The SAT Test Prep Report

There is a gem waiting for the college application that any child can start now...

The SAT test prep report

In my previous blog, I spent 7 years researching cognitive skills and filling gaps in curriculum to produce these skills. There are big gaps to fill, starting in 2nd grade, because school curriculum is designed to crush cognitive skills before 5th grade so that the child is completely unprepared to navigate pre-algebra. If you have a child in 2nd grade, read my curriculum page from the old blog and get to work. If you have a child in 5th or 6th grade, just read the basics of the approach and catch up in this issue.

The approach to developing cognitive skills is mostly age independent. As I wrote, tested, and fixed the cognitive skills material, my cognitive skills increased tremendously. If a child learns these skills at a very young age, the child is labeled a genius. While the child slogs through 3rd, 4th and 5th grade totally bored out of his mind, the child is labeled an underachiever. Kids who work super hard and get A's without cognitive skills are labeled overachievers. Kids who catch up by high school are labeled bright and capable. Kids who master cognitive skills by age 18 are labeled MIT freshmen.

What we're doing now

It should come as no surprise to readers from my previous blog that we're plodding through an SAT test prep book 5 or 6 problems at a time. The summer before 6th grade, we're doing math. In a few months, we'll start the reading comprehension section, only one passage and 10 questions per week. I doubt will ever pick up the pace. We might do a full math test or 2 or 3 reading comp questions in one day. No time management, no endurance tests, no outside reading. I think this will be good enough for 1100 or 1150 by April of 7th grade.

5 questions is usually the magic number. Since most of the material is new, we're just plodding along learning. Occasionally, we'll come across something like p(t) = t2/2 -300t + b, and solve for b if p(1) = 100. What is p(5)? This question involves a 20 minute discussion of what p(t) means and why we use this notation.

We spent a bit of time in 4th grade learning some pre-algebra. Mostly we just skipped it, because practicing pre-algebra for the sake of pre-algebra is really boring and pointless. When we get to a pre-algebra topic required for an SAT question, we take a break to back-fill the skill and do a little practice if needed.

What we're getting out of it

We're no where near actual SAT preparation. Instead, we're settling for more important skills, like figuring out what a really complicated question is asking, organizing a solution strategy, devising general approaches to minimize wrong answers. One pass through the question to realize we don't know what it means, one to five more passes to understand it, a few passes to organize the solution strategy, and then a few attempts to get the correct answer.

Each week, I repeat my open offer to do the questions with my child, and each week my offer is politely rejected until the questions are completed and many answered incorrectly. By the way, at a pace of about 10 questions a week, the math section is quietly being completed. At this pace, we'll subject 1,000 SAT questions to thorough analysis in the next 2 years.

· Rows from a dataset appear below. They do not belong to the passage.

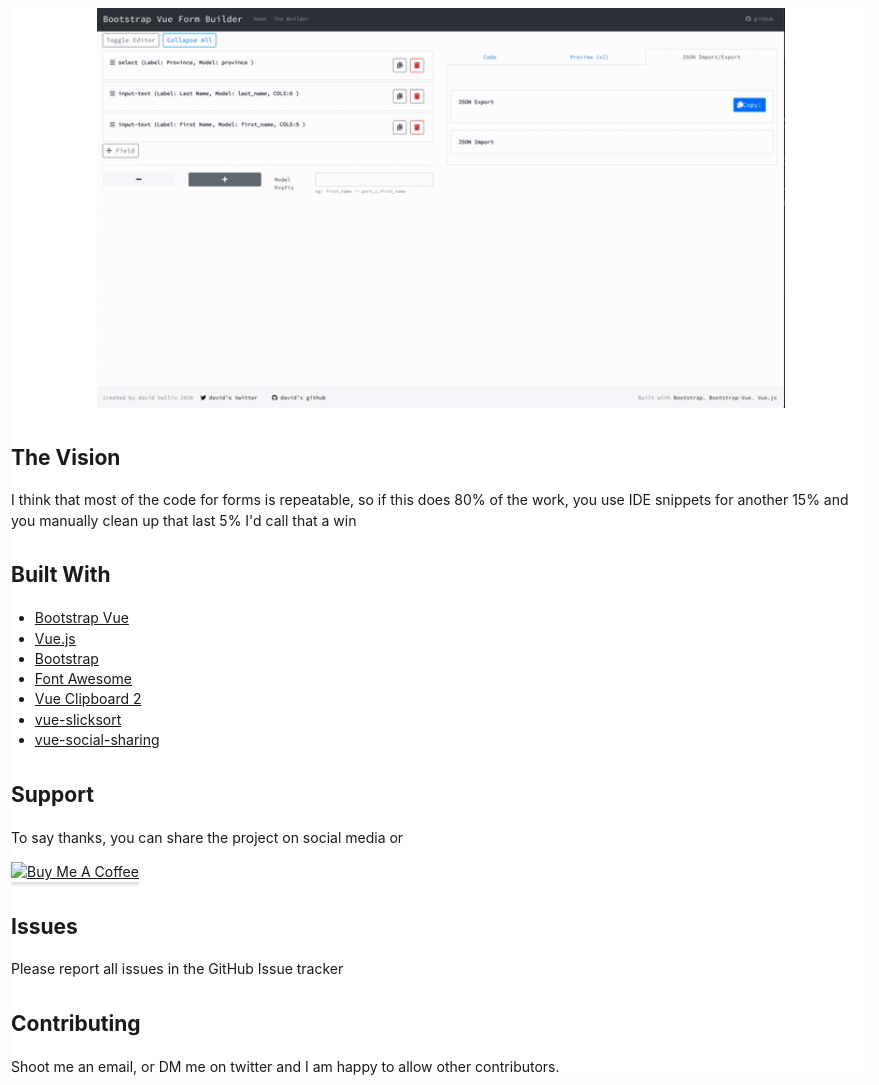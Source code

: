 <center><img width="80%" src="readme_files/save-your-forms.gif"></center>

## The Vision
<p>I think that most of the code for forms is repeatable, so if this does 80% of the work, you use IDE snippets for another 15% and you manually clean up that last 5% I'd call that a win</p>


## Built With
* <a href="https://bootstrap-vue.js.org/" target="_blank()">Bootstrap Vue</a>
* <a href="https://vuejs.org/" target="_blank()">Vue.js</a>
* <a href="https://vuejs.org/" target="_blank()">Bootstrap</a>
* <a href="https://fontawesome.com/" target="_blank()"> Font Awesome</a>
* <a href="https://github.com/Inndy/vue-clipboard2" target="_blank()">Vue Clipboard 2</a>
* <a href="https://github.com/Jexordexan/vue-slicksort" target="_blank()">vue-slicksort</a>
* <a href="https://github.com/nicolasbeauvais/vue-social-sharing" target="_blank()">vue-social-sharing</a>


## Support
To say thanks, you can share the project on social media or <br />

<a href="https://www.buymeacoffee.com/tDbQ4kg" target="_blank"><img src="https://www.buymeacoffee.com/assets/img/custom_images/orange_img.png" alt="Buy Me A Coffee" style="height: 41px !important;width: 174px !important;box-shadow: 0px 3px 2px 0px rgba(190, 190, 190, 0.5) !important;-webkit-box-shadow: 0px 3px 2px 0px rgba(190, 190, 190, 0.5) !important;" ></a>


## Issues
Please report all issues in the GitHub Issue tracker

## Contributing
Shoot me an email, or DM me on twitter and I am happy to allow other contributors.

I'm not concerned that we'll end up way ahead in school even though that is the direct result. I'm focused on picking up a full range of skills to tackle new, tricky, confusing material. Once these skills are learned, there is nothing in school that will cause anxiety or stress. It will just be the usually challenge with the learned responses to over come it.

A note on anxiety

I'm very careful to stress an environment for this exercise that is devoid of time constraints and the need to get correct answers. We never, ever look at the solutions. We spend time with each question identifying the element that makes a wrong answer likely, why each question is formulated with many confusing parts, and how we can lay out different approaches to the same answer. If we can't solve a problem while reviewing the work in 15 minutes, we'll take 30 minutes. Sometimes this happens.

As a direct result of this approach, test taking is a stress free activity. We never break from this approach.

My kids are notoriously slow test takers in school. This 'slowness' skill helps a lot with the untimed MAP test, which is our biannual challenge until 9th grade. The SAT practice books are our only study aid for the MAP tests. Please note that the older child did in fact finish the SAT in 7th grade without learning or practicing time management skills. He also met his MAP score goals in 7th grade. I suspect that the second child will do even better. Regardless, the 'big' tests that this child will face in the coming years are not as hard as a 12 year old spending 4 1/2 hours on the SAT. The PSAT is only 2 1/2 hours. The MAP tests only have 50 questions each.

A note on the competition

There are quite a few books, websites, and forums on the SAT. I've begun reading them. I have seen no indication that any of the 'experts' have the slightest idea how to steer a child toward a better score. All I see is platitudes and short cuts disguised as advice. While I steer my child toward mastering the Big Five academic skills, the skills that are fundamental to success on the SAT, I may start expounding on these in the context of the SAT on later articles.